In [1]:
# Python Program to Get IP Address
import socket
hostname = socket.gethostname()
IPAddr = socket.gethostbyname(hostname)

print("Your Computer Name is:" + hostname)
print("Your Computer IP Address is:" + IPAddr)

Your Computer Name is:LAPTOP-MHAIMPJ7
Your Computer IP Address is:172.16.0.2


# Install and Import Required Libraries

In [57]:
!pip install -q openmeteo-requests requests-cache retry-requests

In [13]:
import os
import sys
import openmeteo_requests
import requests_cache
import pandas as pd
from retry_requests import retry
from datetime import datetime, timedelta
from tqdm.notebook import trange, tqdm

# Define Functions

In [14]:
# TODO: Add error handling
def fetch_weather(latitudes, longitudes, start_date, end_date):
    """
    Get weather data for (latitudes, longitudes) from start_date to end_date

    Args:
        latitudes (list): List of latitudes [1st_lat, 2nd_lat, ...]
        longitudes (list): List of longitudes corresponding to the latitudes [1st_long, 2nd_long, ...]
        start_date (str): String of starting date in the ISO 8601 format (i.e. YYYY-MM-DD)
        end_date (str): String of starting date in the same format as start_date

    Returns:
        int: NOTSURE YET
    """

    url = "https://archive-api.open-meteo.com/v1/archive"
    # Setup the Open-Meteo API client with cache and retry on error
    cache_session = requests_cache.CachedSession('.cache', expire_after = 3600)
    retry_session = retry(cache_session, retries = 5, backoff_factor = 0.2)
    openmeteo = openmeteo_requests.Client(session = retry_session)

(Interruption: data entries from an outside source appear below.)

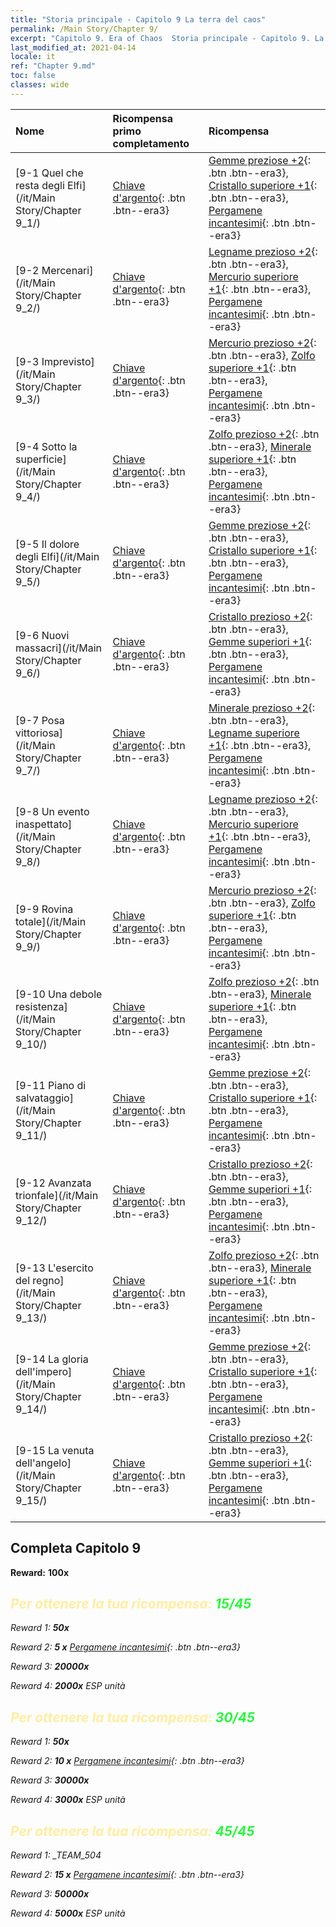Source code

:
 ```yaml
---
title: "Storia principale - Capitolo 9 La terra del caos"
permalink: /Main Story/Chapter 9/
excerpt: "Capitolo 9. Era of Chaos  Storia principale - Capitolo 9. La terra del caos"
last_modified_at: 2021-04-14
locale: it
ref: "Chapter 9.md"
toc: false
classes: wide
---
```


  | Nome |  Ricompensa primo completamento | Ricompensa |
  |:------------|:------------|:------------| 
  | [9-1 Quel che resta degli Elfi](/it/Main Story/Chapter 9_1/) | [Chiave d'argento](/it/Items/con_693/){: .btn .btn--era3} | [Gemme preziose +2](/it/Items/mat_30/){: .btn .btn--era3}, [Cristallo superiore +1](/it/Items/mat_24/){: .btn .btn--era3}, [Pergamene incantesimi](/it/Items/con_694/){: .btn .btn--era3} |
  | [9-2 Mercenari](/it/Main Story/Chapter 9_2/) | [Chiave d'argento](/it/Items/con_693/){: .btn .btn--era3} | [Legname prezioso +2](/it/Items/mat_27/){: .btn .btn--era3}, [Mercurio superiore +1](/it/Items/mat_21/){: .btn .btn--era3}, [Pergamene incantesimi](/it/Items/con_694/){: .btn .btn--era3} |
  | [9-3 Imprevisto](/it/Main Story/Chapter 9_3/) | [Chiave d'argento](/it/Items/con_693/){: .btn .btn--era3} | [Mercurio prezioso +2](/it/Items/mat_28/){: .btn .btn--era3}, [Zolfo superiore +1](/it/Items/mat_22/){: .btn .btn--era3}, [Pergamene incantesimi](/it/Items/con_694/){: .btn .btn--era3} |
  | [9-4 Sotto la superficie](/it/Main Story/Chapter 9_4/) | [Chiave d'argento](/it/Items/con_693/){: .btn .btn--era3} | [Zolfo prezioso +2](/it/Items/mat_29/){: .btn .btn--era3}, [Minerale superiore +1](/it/Items/mat_19/){: .btn .btn--era3}, [Pergamene incantesimi](/it/Items/con_694/){: .btn .btn--era3} |
  | [9-5 Il dolore degli Elfi](/it/Main Story/Chapter 9_5/) | [Chiave d'argento](/it/Items/con_693/){: .btn .btn--era3} | [Gemme preziose +2](/it/Items/mat_30/){: .btn .btn--era3}, [Cristallo superiore +1](/it/Items/mat_24/){: .btn .btn--era3}, [Pergamene incantesimi](/it/Items/con_694/){: .btn .btn--era3} |
  | [9-6 Nuovi massacri](/it/Main Story/Chapter 9_6/) | [Chiave d'argento](/it/Items/con_693/){: .btn .btn--era3} | [Cristallo prezioso +2](/it/Items/mat_31/){: .btn .btn--era3}, [Gemme superiori +1](/it/Items/mat_23/){: .btn .btn--era3}, [Pergamene incantesimi](/it/Items/con_694/){: .btn .btn--era3} |
  | [9-7 Posa vittoriosa](/it/Main Story/Chapter 9_7/) | [Chiave d'argento](/it/Items/con_693/){: .btn .btn--era3} | [Minerale prezioso +2](/it/Items/mat_26/){: .btn .btn--era3}, [Legname superiore +1](/it/Items/mat_20/){: .btn .btn--era3}, [Pergamene incantesimi](/it/Items/con_694/){: .btn .btn--era3} |
  | [9-8 Un evento inaspettato](/it/Main Story/Chapter 9_8/) | [Chiave d'argento](/it/Items/con_693/){: .btn .btn--era3} | [Legname prezioso +2](/it/Items/mat_27/){: .btn .btn--era3}, [Mercurio superiore +1](/it/Items/mat_21/){: .btn .btn--era3}, [Pergamene incantesimi](/it/Items/con_694/){: .btn .btn--era3} |
  | [9-9 Rovina totale](/it/Main Story/Chapter 9_9/) | [Chiave d'argento](/it/Items/con_693/){: .btn .btn--era3} | [Mercurio prezioso +2](/it/Items/mat_28/){: .btn .btn--era3}, [Zolfo superiore +1](/it/Items/mat_22/){: .btn .btn--era3}, [Pergamene incantesimi](/it/Items/con_694/){: .btn .btn--era3} |
  | [9-10 Una debole resistenza](/it/Main Story/Chapter 9_10/) | [Chiave d'argento](/it/Items/con_693/){: .btn .btn--era3} | [Zolfo prezioso +2](/it/Items/mat_29/){: .btn .btn--era3}, [Minerale superiore +1](/it/Items/mat_19/){: .btn .btn--era3}, [Pergamene incantesimi](/it/Items/con_694/){: .btn .btn--era3} |
  | [9-11 Piano di salvataggio](/it/Main Story/Chapter 9_11/) | [Chiave d'argento](/it/Items/con_693/){: .btn .btn--era3} | [Gemme preziose +2](/it/Items/mat_30/){: .btn .btn--era3}, [Cristallo superiore +1](/it/Items/mat_24/){: .btn .btn--era3}, [Pergamene incantesimi](/it/Items/con_694/){: .btn .btn--era3} |
  | [9-12 Avanzata trionfale](/it/Main Story/Chapter 9_12/) | [Chiave d'argento](/it/Items/con_693/){: .btn .btn--era3} | [Cristallo prezioso +2](/it/Items/mat_31/){: .btn .btn--era3}, [Gemme superiori +1](/it/Items/mat_23/){: .btn .btn--era3}, [Pergamene incantesimi](/it/Items/con_694/){: .btn .btn--era3} |
  | [9-13 L'esercito del regno](/it/Main Story/Chapter 9_13/) | [Chiave d'argento](/it/Items/con_693/){: .btn .btn--era3} | [Zolfo prezioso +2](/it/Items/mat_29/){: .btn .btn--era3}, [Minerale superiore +1](/it/Items/mat_19/){: .btn .btn--era3}, [Pergamene incantesimi](/it/Items/con_694/){: .btn .btn--era3} |
  | [9-14 La gloria dell'impero](/it/Main Story/Chapter 9_14/) | [Chiave d'argento](/it/Items/con_693/){: .btn .btn--era3} | [Gemme preziose +2](/it/Items/mat_30/){: .btn .btn--era3}, [Cristallo superiore +1](/it/Items/mat_24/){: .btn .btn--era3}, [Pergamene incantesimi](/it/Items/con_694/){: .btn .btn--era3} |
  | [9-15 La venuta dell'angelo](/it/Main Story/Chapter 9_15/) | [Chiave d'argento](/it/Items/con_693/){: .btn .btn--era3} | [Cristallo prezioso +2](/it/Items/mat_31/){: .btn .btn--era3}, [Gemme superiori +1](/it/Items/mat_23/){: .btn .btn--era3}, [Pergamene incantesimi](/it/Items/con_694/){: .btn .btn--era3} |


## Completa Capitolo 9

 **Reward:**  **100x** <i class="fas fa-gem"/>



## <span style="color: #ffeea0">Per ottenere la tua ricompensa: </span><span style="color: #27f73a">15/45</span>

 Reward 1:  **50x** <i class="fas fa-gem"/>

 Reward 2: **5 x** [Pergamene incantesimi](/it/Items/con_694/){: .btn .btn--era3}

 Reward 3:  **20000x** <i class="fas fa-coins"/>

 Reward 4:  **2000x** ESP unità



## <span style="color: #ffeea0">Per ottenere la tua ricompensa: </span><span style="color: #27f73a">30/45</span>

 Reward 1:  **50x** <i class="fas fa-gem"/>

 Reward 2: **10 x** [Pergamene incantesimi](/it/Items/con_694/){: .btn .btn--era3}

 Reward 3:  **30000x** <i class="fas fa-coins"/>

 Reward 4:  **3000x** ESP unità



## <span style="color: #ffeea0">Per ottenere la tua ricompensa: </span><span style="color: #27f73a">45/45</span>

 Reward 1: _TEAM_504

 Reward 2: **15 x** [Pergamene incantesimi](/it/Items/con_694/){: .btn .btn--era3}

 Reward 3:  **50000x** <i class="fas fa-coins"/>

 Reward 4:  **5000x** ESP unità

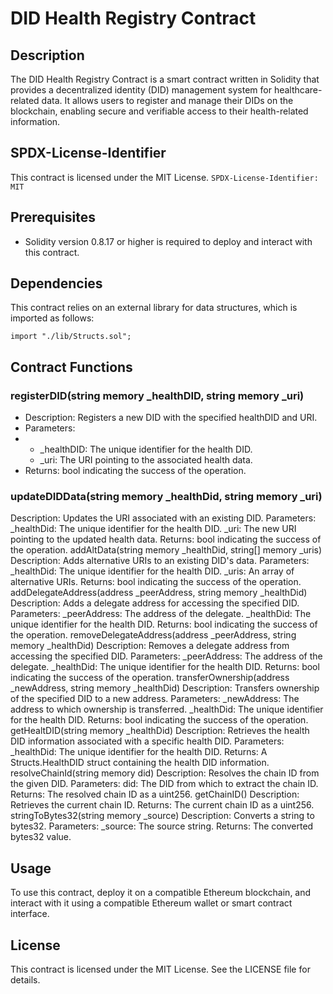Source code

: # DID Health Registry Contract

## Description
The DID Health Registry Contract is a smart contract written in Solidity that provides a decentralized identity (DID) management system for healthcare-related data. It allows users to register and manage their DIDs on the blockchain, enabling secure and verifiable access to their health-related information.

## SPDX-License-Identifier
This contract is licensed under the MIT License.
```SPDX-License-Identifier: MIT```

## Prerequisites
- Solidity version 0.8.17 or higher is required to deploy and interact with this contract.

## Dependencies
This contract relies on an external library for data structures, which is imported as follows:

```import "./lib/Structs.sol";```

## Contract Functions

### registerDID(string memory _healthDID, string memory _uri)
- Description: Registers a new DID with the specified healthDID and URI.
- Parameters:
-
  - _healthDID: The unique identifier for the health DID.
  - _uri: The URI pointing to the associated health data.
- Returns: bool indicating the success of the operation.
### updateDIDData(string memory _healthDid, string memory _uri)
Description: Updates the URI associated with an existing DID.
Parameters:
_healthDid: The unique identifier for the health DID.
_uri: The new URI pointing to the updated health data.
Returns: bool indicating the success of the operation.
addAltData(string memory _healthDid, string[] memory _uris)
Description: Adds alternative URIs to an existing DID's data.
Parameters:
_healthDid: The unique identifier for the health DID.
_uris: An array of alternative URIs.
Returns: bool indicating the success of the operation.
addDelegateAddress(address _peerAddress, string memory _healthDid)
Description: Adds a delegate address for accessing the specified DID.
Parameters:
_peerAddress: The address of the delegate.
_healthDid: The unique identifier for the health DID.
Returns: bool indicating the success of the operation.
removeDelegateAddress(address _peerAddress, string memory _healthDid)
Description: Removes a delegate address from accessing the specified DID.
Parameters:
_peerAddress: The address of the delegate.
_healthDid: The unique identifier for the health DID.
Returns: bool indicating the success of the operation.
transferOwnership(address _newAddress, string memory _healthDid)
Description: Transfers ownership of the specified DID to a new address.
Parameters:
_newAddress: The address to which ownership is transferred.
_healthDid: The unique identifier for the health DID.
Returns: bool indicating the success of the operation.
getHealtDID(string memory _healthDid)
Description: Retrieves the health DID information associated with a specific health DID.
Parameters:
_healthDid: The unique identifier for the health DID.
Returns: A Structs.HealthDID struct containing the health DID information.
resolveChainId(string memory did)
Description: Resolves the chain ID from the given DID.
Parameters:
did: The DID from which to extract the chain ID.
Returns: The resolved chain ID as a uint256.
getChainID()
Description: Retrieves the current chain ID.
Returns: The current chain ID as a uint256.
stringToBytes32(string memory _source)
Description: Converts a string to bytes32.
Parameters:
_source: The source string.
Returns: The converted bytes32 value.

## Usage
To use this contract, deploy it on a compatible Ethereum blockchain, and interact with it using a compatible Ethereum wallet or smart contract interface.

## License
This contract is licensed under the MIT License. See the LICENSE file for details.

    latitudes = list(latitudes)
    longitudes = list(longitudes)
    
    params = {
    "latitude": latitudes,
    "longitude": longitudes,
    "start_date": start_date,
    "end_date": end_date,
    "hourly": ["temperature_2m", "rain", "relative_humidity_2m"],
    "timezone": "auto"   
    }

    responses = openmeteo.weather_api(url, params=params)
    return responses

In [15]:
# Function for processing the responses
def process_response(response):
    # Hourly
    hourly = response.Hourly()
    hourly_index = pd.date_range(
        start = pd.to_datetime(hourly.Time(), unit = "s", utc = True),
        end = pd.to_datetime(hourly.TimeEnd(), unit = "s", utc = True),
        freq = pd.Timedelta(seconds = hourly.Interval()),
        inclusive = "left"
        )
    
    hourly_temperature_2m = hourly.Variables(0).ValuesAsNumpy()
    rain = hourly.Variables(1).ValuesAsNumpy()
    relative_humidity_2m = hourly.Variables(2).ValuesAsNumpy()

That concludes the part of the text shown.